FLIR CM85-2 Clamp Multi Meter
FLIR MR77 Temperature Meter

Summary

This power-to-heat efficiency test revealed a clear performance curve for the graphene underfloor heating panel. Thermal output began only once a sufficient power threshold was met (from 20V upwards), confirming that low-voltage operation (8V–10V) delivers no meaningful heating effect due to ambient cooling dominance.

Peak efficiency was recorded at moderate power inputs, where the temperature rise per watt was highest. As voltage and power increased further, thermal efficiency declined, consistent with the natural behaviour of resistive heating systems. These findings are valuable for optimising the energy strategy of the panel in practical use.

  • No heating effect at 8V and 10V – surface temperature dropped due to ambient convective cooling.

  • Minimum effective operating threshold begins at 20V, delivering measurable heat gain.

  • Peak thermal efficiency of 0.16°C per Watt recorded at 20V (6.8W input).

  • Efficiency declined steadily from 30V to 48V due to increasing thermal losses at higher power levels.

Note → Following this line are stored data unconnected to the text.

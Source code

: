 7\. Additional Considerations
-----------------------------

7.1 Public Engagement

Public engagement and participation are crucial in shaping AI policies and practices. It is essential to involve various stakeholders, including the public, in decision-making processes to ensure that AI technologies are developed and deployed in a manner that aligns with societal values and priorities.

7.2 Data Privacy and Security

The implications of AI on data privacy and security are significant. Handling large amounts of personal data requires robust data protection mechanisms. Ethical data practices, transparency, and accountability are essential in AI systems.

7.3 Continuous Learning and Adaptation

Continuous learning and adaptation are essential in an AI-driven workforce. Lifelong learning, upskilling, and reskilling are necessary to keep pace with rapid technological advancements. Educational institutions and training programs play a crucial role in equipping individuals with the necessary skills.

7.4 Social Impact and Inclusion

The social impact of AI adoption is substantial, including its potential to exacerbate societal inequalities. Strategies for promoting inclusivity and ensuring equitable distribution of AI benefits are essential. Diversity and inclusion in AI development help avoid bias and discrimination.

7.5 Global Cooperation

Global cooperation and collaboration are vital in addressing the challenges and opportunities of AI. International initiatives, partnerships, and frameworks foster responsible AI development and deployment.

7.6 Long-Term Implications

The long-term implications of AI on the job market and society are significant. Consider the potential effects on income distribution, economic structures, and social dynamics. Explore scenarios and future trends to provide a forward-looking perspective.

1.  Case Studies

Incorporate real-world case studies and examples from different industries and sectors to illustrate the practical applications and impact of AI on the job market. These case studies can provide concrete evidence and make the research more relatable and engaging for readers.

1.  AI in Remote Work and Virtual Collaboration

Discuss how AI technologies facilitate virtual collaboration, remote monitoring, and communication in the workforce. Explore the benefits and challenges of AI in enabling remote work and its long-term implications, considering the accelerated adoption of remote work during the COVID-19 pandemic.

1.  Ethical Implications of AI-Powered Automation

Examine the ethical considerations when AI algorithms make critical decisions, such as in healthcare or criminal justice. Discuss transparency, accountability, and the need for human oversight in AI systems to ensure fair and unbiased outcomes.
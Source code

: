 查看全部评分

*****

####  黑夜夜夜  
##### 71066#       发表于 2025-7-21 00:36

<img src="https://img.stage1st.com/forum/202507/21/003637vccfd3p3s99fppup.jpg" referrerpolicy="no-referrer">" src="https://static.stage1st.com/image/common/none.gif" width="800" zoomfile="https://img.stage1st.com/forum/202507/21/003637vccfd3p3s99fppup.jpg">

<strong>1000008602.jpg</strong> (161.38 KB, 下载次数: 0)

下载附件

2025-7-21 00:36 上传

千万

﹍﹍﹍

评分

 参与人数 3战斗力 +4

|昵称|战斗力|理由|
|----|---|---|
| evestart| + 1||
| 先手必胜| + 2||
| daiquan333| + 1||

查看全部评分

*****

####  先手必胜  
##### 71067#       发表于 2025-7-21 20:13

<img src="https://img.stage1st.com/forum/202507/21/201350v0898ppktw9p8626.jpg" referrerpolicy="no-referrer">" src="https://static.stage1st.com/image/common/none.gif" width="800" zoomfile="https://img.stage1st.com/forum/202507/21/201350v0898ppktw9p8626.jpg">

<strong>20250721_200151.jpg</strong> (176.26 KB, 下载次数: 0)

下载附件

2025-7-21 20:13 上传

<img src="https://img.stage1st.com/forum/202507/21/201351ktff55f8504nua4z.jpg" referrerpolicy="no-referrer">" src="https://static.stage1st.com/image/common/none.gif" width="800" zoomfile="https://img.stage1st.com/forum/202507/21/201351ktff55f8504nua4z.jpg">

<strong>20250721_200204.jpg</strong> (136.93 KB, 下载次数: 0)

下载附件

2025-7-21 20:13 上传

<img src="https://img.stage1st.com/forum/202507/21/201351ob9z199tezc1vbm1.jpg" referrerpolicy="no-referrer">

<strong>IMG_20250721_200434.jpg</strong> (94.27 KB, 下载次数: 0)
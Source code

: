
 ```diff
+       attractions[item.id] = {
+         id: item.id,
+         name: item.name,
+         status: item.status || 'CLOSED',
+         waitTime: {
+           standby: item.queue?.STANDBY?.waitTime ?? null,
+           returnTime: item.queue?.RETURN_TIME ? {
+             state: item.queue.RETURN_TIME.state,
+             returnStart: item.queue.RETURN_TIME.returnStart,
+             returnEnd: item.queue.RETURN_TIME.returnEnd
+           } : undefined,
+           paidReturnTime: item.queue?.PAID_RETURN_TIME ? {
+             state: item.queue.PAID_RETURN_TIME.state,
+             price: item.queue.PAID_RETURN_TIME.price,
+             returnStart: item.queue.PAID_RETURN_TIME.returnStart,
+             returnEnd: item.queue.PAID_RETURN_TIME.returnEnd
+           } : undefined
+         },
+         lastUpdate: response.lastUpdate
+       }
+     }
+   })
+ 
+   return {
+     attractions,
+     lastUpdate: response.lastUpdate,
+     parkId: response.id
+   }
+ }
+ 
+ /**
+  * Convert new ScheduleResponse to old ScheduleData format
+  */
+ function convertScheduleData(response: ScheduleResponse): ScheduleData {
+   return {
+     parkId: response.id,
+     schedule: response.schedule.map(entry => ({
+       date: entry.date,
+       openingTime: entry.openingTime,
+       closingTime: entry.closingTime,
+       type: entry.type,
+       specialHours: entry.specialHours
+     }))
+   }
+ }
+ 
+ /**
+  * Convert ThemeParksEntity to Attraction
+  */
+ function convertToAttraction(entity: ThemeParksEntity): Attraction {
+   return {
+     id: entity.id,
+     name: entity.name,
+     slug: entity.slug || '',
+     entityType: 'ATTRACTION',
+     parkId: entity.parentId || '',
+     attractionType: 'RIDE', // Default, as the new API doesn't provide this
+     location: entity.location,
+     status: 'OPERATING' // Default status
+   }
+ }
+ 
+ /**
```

  • Maximum temperature reached was 28.4°C after 10 minutes at 48V (~45W input).

  • Efficiency formula used: Temperature gain above step-start ÷ power input (ΔT/W).

  • No rest period between steps mimicked continuous use – more realistic operational behaviour.

  • Highest efficiency zone identified between 20V and 30V, ideal for energy-optimised usage.

  • Thermal imaging confirmed accurate ΔT readings, validated by supporting thermocouple measurements.

  • Graphene panel demonstrated reliable heat response scaling with voltage, confirming suitable real-world controllability.